= Corone (Messenia) =

Town

Corone or Korone (Κορώνη) was a town of ancient Messenia, situated upon the western side of the Messenian Gulf, which was sometimes called after it, the Coronaean. According to Pausanias, it was built on the site of the Homeric Aepeia, at the time of the restoration of the Messenians to their native country, by Epaminondas; and received the name of Coroneia because Epimelides, who founded the new town, was a native of Coroneia, in Boeotia. This name was changed by the Messenians into that of Corone. According to others, Corone corresponded to the Homeric Pedasus.

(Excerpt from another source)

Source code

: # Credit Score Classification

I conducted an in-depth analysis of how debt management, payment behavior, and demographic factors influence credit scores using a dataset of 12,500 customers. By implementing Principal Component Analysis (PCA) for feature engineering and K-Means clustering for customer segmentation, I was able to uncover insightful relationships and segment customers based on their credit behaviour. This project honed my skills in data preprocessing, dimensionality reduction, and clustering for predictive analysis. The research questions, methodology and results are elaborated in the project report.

In the acropolis of the city was a brazen statue of Athena, who became the patron deity of Corone in consequence of her worship at Coroneia. In the agora there was a statue of Zeus Zoter, as at Messene; and there were likewise in the lower city temples of Artemis, of Dionysus, and of Asclepius. The harbour of Corone was called the port of the Achaeans, probably because the city belonged to the Achaean League.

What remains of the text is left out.